● **EXERCISE AIM**
Leave the images behind and copy every record exactly.
^^^^^^^^^^^^^^^^
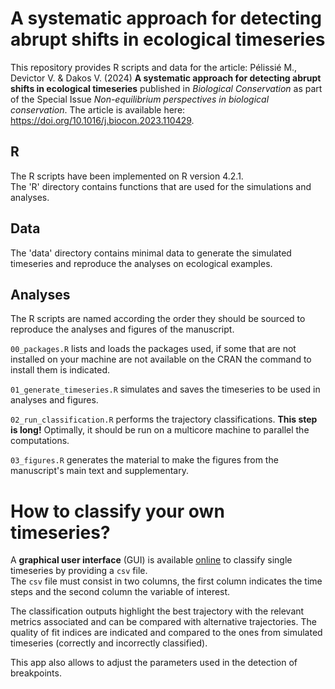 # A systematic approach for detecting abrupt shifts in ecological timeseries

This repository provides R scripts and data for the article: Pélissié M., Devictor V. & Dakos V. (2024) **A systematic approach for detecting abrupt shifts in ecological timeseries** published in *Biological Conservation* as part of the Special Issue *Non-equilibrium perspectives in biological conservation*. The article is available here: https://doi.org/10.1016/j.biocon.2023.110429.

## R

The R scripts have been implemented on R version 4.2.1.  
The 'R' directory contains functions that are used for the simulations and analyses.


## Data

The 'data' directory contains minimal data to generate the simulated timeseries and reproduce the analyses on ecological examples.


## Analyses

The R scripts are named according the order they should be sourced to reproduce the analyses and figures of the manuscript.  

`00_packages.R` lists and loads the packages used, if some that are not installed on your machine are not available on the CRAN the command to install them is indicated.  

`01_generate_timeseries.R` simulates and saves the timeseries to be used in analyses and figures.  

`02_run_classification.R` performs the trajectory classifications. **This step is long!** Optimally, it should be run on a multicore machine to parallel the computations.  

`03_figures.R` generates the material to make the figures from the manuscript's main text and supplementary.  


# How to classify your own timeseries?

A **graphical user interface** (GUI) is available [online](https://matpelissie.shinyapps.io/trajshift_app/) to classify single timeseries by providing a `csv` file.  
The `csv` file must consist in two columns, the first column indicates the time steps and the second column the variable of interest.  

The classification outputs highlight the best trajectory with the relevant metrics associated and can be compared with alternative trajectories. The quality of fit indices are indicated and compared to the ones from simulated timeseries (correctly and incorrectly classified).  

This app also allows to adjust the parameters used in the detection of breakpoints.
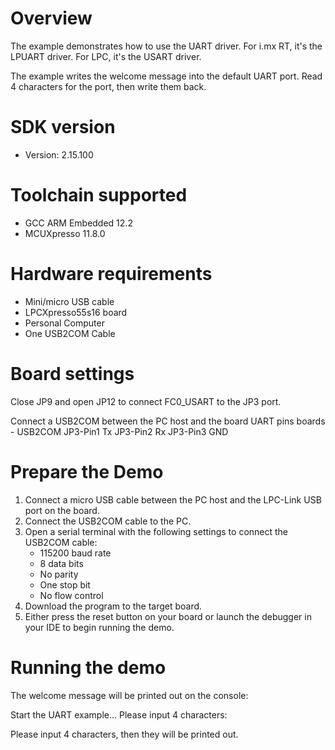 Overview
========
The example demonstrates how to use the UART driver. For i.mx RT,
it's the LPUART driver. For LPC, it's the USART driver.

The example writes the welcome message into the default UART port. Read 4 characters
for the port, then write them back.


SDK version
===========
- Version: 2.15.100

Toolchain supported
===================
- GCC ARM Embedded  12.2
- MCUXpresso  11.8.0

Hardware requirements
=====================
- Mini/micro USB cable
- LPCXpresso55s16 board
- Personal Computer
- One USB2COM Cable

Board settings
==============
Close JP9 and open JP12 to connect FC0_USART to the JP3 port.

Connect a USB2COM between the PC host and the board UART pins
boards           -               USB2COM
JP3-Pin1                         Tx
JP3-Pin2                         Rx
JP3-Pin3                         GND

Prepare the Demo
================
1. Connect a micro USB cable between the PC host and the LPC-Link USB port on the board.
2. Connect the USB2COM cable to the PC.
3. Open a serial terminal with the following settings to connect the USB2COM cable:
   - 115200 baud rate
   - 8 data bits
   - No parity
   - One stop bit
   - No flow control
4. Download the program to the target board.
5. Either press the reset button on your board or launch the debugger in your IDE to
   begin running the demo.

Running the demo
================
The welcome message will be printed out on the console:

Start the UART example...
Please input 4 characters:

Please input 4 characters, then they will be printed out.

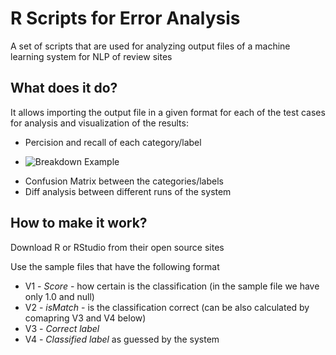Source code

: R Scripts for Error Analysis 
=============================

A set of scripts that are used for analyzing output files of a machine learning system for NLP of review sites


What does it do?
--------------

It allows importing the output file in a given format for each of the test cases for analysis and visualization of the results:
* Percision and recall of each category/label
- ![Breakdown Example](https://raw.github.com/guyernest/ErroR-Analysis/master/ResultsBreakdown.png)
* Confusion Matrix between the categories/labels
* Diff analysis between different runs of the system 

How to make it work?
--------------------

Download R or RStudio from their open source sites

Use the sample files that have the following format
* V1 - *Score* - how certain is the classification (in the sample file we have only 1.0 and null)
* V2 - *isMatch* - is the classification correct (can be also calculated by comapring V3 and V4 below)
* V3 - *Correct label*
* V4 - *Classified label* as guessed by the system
^^^^^^^^^^^^^^^^
● **OUTPUT OF THE TASK**
 # A systematic approach for detecting abrupt shifts in ecological timeseries

This repository provides R scripts and data for the article: Pélissié M., Devictor V. & Dakos V. (2024) **A systematic approach for detecting abrupt shifts in ecological timeseries** published in *Biological Conservation* as part of the Special Issue *Non-equilibrium perspectives in biological conservation*. The article is available here: https://doi.org/10.1016/j.biocon.2023.110429.

## R

The R scripts have been implemented on R version 4.2.1.  
The 'R' directory contains functions that are used for the simulations and analyses.


## Data

The 'data' directory contains minimal data to generate the simulated timeseries and reproduce the analyses on ecological examples.


## Analyses

The R scripts are named according the order they should be sourced to reproduce the analyses and figures of the manuscript.  

`00_packages.R` lists and loads the packages used, if some that are not installed on your machine are not available on the CRAN the command to install them is indicated.  

`01_generate_timeseries.R` simulates and saves the timeseries to be used in analyses and figures.  

`02_run_classification.R` performs the trajectory classifications. **This step is long!** Optimally, it should be run on a multicore machine to parallel the computations.  

`03_figures.R` generates the material to make the figures from the manuscript's main text and supplementary.  


# How to classify your own timeseries?

A **graphical user interface** (GUI) is available [online](https://matpelissie.shinyapps.io/trajshift_app/) to classify single timeseries by providing a `csv` file.  
The `csv` file must consist in two columns, the first column indicates the time steps and the second column the variable of interest.  

The classification outputs highlight the best trajectory with the relevant metrics associated and can be compared with alternative trajectories. The quality of fit indices are indicated and compared to the ones from simulated timeseries (correctly and incorrectly classified).  

This app also allows to adjust the parameters used in the detection of breakpoints.
 Overview
========
The example demonstrates how to use the UART driver. For i.mx RT,
it's the LPUART driver. For LPC, it's the USART driver.

The example writes the welcome message into the default UART port. Read 4 characters
for the port, then write them back.


SDK version
===========
- Version: 2.15.100

Toolchain supported
===================
- GCC ARM Embedded  12.2
- MCUXpresso  11.8.0

Hardware requirements
=====================
- Mini/micro USB cable
- LPCXpresso55s16 board
- Personal Computer
- One USB2COM Cable

Board settings
==============
Close JP9 and open JP12 to connect FC0_USART to the JP3 port.

Connect a USB2COM between the PC host and the board UART pins
boards           -               USB2COM
JP3-Pin1                         Tx
JP3-Pin2                         Rx
JP3-Pin3                         GND

Prepare the Demo
================
1. Connect a micro USB cable between the PC host and the LPC-Link USB port on the board.
2. Connect the USB2COM cable to the PC.
3. Open a serial terminal with the following settings to connect the USB2COM cable:
   - 115200 baud rate
   - 8 data bits
   - No parity
   - One stop bit
   - No flow control
4. Download the program to the target board.
5. Either press the reset button on your board or launch the debugger in your IDE to
   begin running the demo.

Running the demo
================
The welcome message will be printed out on the console:

Start the UART example...
Please input 4 characters:

Please input 4 characters, then they will be printed out.

Source code

: R Scripts for Error Analysis 
=============================

A set of scripts that are used for analyzing output files of a machine learning system for NLP of review sites


What does it do?
--------------

It allows importing the output file in a given format for each of the test cases for analysis and visualization of the results:
* Percision and recall of each category/label
- ![Breakdown Example](https://raw.github.com/guyernest/ErroR-Analysis/master/ResultsBreakdown.png)
* Confusion Matrix between the categories/labels
* Diff analysis between different runs of the system 

How to make it work?
--------------------

Download R or RStudio from their open source sites

Use the sample files that have the following format
* V1 - *Score* - how certain is the classification (in the sample file we have only 1.0 and null)
* V2 - *isMatch* - is the classification correct (can be also calculated by comapring V3 and V4 below)
* V3 - *Correct label*
* V4 - *Classified label* as guessed by the system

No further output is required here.